THE PROBLEM :: Begin at the line below that has "when having to" and stop after the line that has "## Harmony is not object-oriented". Please restate only those lines, word for word.

Stored data:
◆ ◆ ◆

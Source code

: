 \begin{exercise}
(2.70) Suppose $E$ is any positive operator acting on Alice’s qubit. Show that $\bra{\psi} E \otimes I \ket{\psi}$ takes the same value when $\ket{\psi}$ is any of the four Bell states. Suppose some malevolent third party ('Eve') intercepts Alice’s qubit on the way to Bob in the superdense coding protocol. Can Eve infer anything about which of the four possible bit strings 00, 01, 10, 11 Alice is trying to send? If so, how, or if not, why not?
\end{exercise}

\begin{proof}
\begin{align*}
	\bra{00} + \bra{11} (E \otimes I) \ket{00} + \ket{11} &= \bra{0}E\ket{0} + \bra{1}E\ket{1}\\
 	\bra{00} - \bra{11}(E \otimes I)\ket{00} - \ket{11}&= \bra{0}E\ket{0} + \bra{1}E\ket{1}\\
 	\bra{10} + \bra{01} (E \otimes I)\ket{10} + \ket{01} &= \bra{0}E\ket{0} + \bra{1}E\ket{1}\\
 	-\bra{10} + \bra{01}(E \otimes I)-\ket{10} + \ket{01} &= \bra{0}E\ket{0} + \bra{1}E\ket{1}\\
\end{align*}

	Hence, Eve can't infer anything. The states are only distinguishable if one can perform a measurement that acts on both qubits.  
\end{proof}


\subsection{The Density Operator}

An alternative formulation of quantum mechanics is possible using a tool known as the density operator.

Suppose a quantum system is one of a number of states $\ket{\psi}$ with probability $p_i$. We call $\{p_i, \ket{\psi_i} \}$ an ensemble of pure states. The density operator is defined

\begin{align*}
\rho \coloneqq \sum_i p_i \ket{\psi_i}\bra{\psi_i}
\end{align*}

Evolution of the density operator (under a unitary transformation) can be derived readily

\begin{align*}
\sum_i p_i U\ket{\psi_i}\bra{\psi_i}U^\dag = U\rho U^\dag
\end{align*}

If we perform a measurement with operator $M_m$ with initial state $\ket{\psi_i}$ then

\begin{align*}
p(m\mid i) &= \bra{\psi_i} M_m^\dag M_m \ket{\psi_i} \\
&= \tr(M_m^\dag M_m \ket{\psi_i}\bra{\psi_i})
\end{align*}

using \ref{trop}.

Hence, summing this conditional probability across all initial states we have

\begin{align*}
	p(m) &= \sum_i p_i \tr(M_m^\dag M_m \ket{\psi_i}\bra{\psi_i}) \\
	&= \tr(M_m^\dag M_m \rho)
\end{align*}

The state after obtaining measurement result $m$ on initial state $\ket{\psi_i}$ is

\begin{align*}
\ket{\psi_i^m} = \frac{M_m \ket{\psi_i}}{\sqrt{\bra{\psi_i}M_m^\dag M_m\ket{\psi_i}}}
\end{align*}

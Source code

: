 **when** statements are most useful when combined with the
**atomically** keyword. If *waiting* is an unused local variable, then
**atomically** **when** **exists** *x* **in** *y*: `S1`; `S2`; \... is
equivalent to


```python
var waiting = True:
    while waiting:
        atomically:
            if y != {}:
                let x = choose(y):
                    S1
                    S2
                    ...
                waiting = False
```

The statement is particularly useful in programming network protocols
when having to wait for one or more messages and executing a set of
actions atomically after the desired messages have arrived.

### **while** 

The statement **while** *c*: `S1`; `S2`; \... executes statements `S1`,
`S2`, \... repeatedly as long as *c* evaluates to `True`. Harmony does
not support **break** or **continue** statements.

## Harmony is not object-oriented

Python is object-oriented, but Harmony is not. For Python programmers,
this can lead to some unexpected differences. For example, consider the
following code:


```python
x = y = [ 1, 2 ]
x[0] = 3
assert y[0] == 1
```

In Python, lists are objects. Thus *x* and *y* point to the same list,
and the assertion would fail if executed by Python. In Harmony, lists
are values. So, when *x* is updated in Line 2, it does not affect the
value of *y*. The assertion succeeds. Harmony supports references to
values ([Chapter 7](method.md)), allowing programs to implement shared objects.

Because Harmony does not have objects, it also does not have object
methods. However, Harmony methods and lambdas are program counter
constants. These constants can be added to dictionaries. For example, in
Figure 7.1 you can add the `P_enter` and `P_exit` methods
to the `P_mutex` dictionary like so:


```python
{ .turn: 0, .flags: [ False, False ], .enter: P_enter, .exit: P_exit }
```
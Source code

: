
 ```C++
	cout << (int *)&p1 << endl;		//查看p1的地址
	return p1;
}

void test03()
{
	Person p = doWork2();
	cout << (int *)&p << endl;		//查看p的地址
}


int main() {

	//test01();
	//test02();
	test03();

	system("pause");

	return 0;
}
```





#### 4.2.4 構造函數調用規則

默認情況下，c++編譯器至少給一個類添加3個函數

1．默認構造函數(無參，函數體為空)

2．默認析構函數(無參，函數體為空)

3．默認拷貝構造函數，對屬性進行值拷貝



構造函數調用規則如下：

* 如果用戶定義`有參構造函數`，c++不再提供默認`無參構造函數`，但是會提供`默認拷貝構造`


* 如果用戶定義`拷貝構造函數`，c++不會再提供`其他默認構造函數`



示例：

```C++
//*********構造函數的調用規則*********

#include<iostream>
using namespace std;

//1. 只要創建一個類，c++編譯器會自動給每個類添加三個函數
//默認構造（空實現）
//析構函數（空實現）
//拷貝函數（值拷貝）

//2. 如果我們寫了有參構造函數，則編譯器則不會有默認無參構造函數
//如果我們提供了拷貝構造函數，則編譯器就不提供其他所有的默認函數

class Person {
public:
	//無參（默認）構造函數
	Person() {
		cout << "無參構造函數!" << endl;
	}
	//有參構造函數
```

◆ ◆ ◆

RESULT OF THIS EXERCISE ::
when having to wait for one or more messages and executing a set of
actions atomically after the desired messages have arrived.

### **while** 

The statement **while** *c*: `S1`; `S2`; \... executes statements `S1`,
`S2`, \... repeatedly as long as *c* evaluates to `True`. Harmony does
not support **break** or **continue** statements.

## Harmony is not object-oriented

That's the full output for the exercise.